Reading the records below, how many lines contain "SUBTOTAL"? Respond with a number and nothing else.

◇ ◇ ◇

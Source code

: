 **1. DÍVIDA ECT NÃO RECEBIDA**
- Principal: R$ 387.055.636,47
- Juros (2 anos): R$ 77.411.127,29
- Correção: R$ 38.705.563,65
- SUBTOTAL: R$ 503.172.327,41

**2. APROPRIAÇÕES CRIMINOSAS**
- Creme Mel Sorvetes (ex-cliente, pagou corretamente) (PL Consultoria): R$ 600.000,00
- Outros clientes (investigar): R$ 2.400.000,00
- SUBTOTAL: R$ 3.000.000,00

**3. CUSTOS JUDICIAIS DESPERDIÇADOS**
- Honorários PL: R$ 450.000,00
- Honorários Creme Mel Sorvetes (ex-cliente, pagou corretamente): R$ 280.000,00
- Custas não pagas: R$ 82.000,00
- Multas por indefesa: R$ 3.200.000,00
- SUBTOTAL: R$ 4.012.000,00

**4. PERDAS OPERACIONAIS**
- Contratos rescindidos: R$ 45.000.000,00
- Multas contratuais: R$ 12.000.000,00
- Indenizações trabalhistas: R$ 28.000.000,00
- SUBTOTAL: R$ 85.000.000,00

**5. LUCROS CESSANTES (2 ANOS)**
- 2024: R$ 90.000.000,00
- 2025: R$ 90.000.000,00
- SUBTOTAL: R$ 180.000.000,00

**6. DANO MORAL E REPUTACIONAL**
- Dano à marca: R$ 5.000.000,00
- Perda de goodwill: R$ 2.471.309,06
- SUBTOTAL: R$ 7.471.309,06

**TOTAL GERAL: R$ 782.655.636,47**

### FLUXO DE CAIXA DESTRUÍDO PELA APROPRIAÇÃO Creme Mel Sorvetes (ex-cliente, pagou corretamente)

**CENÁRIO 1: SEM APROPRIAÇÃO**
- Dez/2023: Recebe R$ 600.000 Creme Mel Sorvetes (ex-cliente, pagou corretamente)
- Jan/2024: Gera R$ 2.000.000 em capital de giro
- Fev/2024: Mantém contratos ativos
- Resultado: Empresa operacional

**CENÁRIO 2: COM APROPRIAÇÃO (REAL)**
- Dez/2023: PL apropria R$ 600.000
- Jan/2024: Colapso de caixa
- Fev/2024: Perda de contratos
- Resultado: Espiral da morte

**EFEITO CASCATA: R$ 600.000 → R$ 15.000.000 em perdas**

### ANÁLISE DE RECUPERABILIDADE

◇ ◇ ◇

- **Reply to the task**: 6